- Your assignment
Whenever the word "self" shows up in a line of the data, copy that line.

====== Given data ======

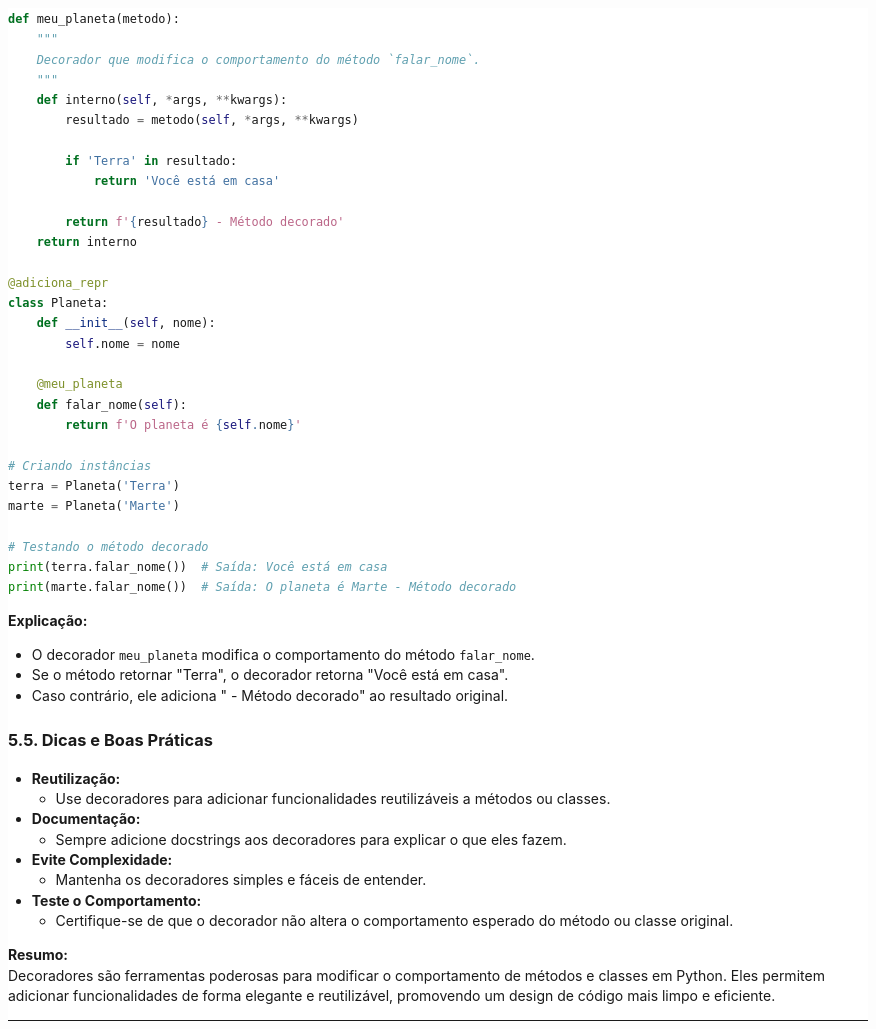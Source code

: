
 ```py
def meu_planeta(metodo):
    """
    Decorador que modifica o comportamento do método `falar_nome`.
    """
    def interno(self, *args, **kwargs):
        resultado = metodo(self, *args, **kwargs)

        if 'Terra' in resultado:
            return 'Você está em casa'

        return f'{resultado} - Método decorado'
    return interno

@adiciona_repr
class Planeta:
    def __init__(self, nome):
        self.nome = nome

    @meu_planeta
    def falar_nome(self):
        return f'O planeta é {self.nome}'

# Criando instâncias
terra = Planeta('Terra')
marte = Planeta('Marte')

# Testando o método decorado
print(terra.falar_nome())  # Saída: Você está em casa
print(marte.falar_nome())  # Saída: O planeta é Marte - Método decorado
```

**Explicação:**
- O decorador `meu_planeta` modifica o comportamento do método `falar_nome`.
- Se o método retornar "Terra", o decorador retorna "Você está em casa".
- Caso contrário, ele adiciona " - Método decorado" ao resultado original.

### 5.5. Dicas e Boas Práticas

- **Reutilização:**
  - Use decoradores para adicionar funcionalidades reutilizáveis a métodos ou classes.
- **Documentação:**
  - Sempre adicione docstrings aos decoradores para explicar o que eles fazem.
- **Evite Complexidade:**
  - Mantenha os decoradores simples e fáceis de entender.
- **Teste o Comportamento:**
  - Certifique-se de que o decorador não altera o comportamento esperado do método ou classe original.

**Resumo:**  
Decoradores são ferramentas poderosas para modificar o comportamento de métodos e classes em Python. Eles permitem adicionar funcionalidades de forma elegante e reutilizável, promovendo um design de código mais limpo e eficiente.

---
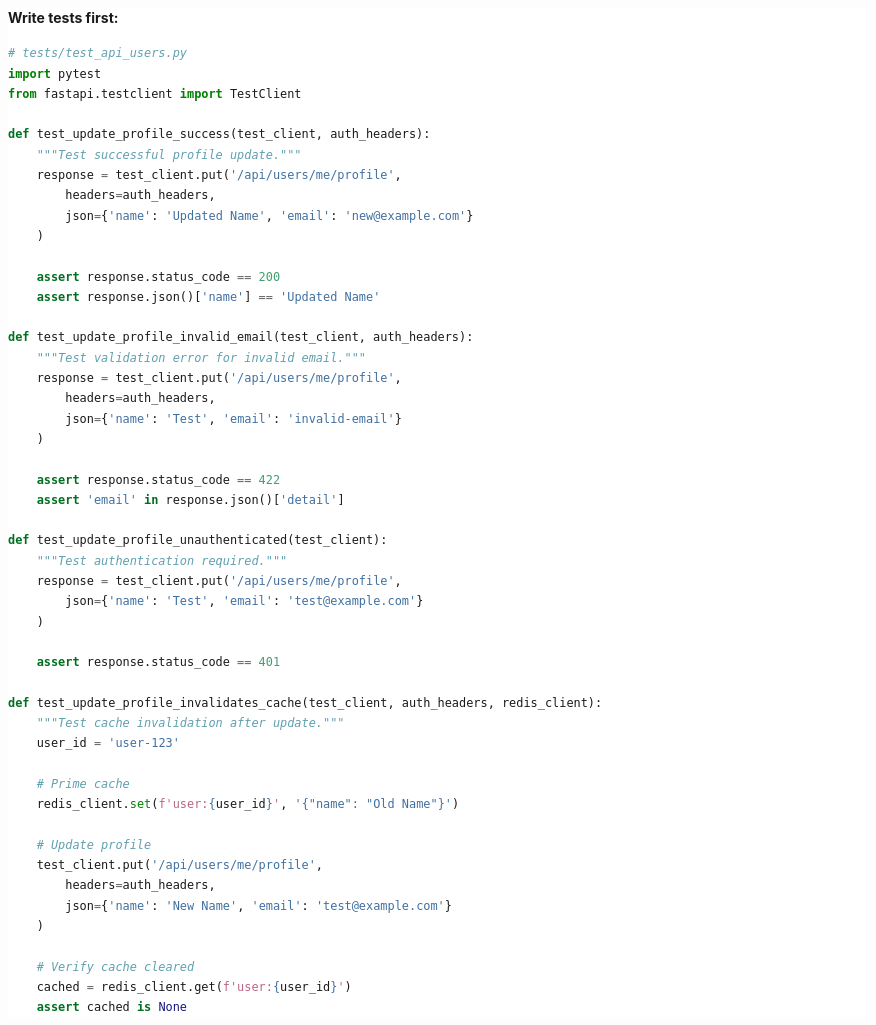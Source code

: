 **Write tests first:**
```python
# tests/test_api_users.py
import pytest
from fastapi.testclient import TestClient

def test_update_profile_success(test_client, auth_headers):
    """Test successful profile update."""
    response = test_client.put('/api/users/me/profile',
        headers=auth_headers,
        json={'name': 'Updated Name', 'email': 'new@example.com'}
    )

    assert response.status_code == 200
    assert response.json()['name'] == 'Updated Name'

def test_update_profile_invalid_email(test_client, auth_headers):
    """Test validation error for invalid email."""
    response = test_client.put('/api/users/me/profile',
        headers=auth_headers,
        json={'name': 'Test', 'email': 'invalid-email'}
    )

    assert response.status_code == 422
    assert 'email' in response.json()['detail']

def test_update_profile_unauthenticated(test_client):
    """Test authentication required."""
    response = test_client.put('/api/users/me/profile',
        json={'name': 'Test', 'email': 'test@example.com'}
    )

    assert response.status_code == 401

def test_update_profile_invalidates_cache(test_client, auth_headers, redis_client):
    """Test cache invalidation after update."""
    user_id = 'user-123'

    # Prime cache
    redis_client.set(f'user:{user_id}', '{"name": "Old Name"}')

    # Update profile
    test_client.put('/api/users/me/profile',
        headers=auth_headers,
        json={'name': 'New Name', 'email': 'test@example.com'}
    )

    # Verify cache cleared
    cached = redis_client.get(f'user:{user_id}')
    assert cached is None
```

======

- Response area
    def interno(self, *args, **kwargs):
        resultado = metodo(self, *args, **kwargs)
    def __init__(self, nome):
        self.nome = nome
    def falar_nome(self):
        return f'O planeta é {self.nome}'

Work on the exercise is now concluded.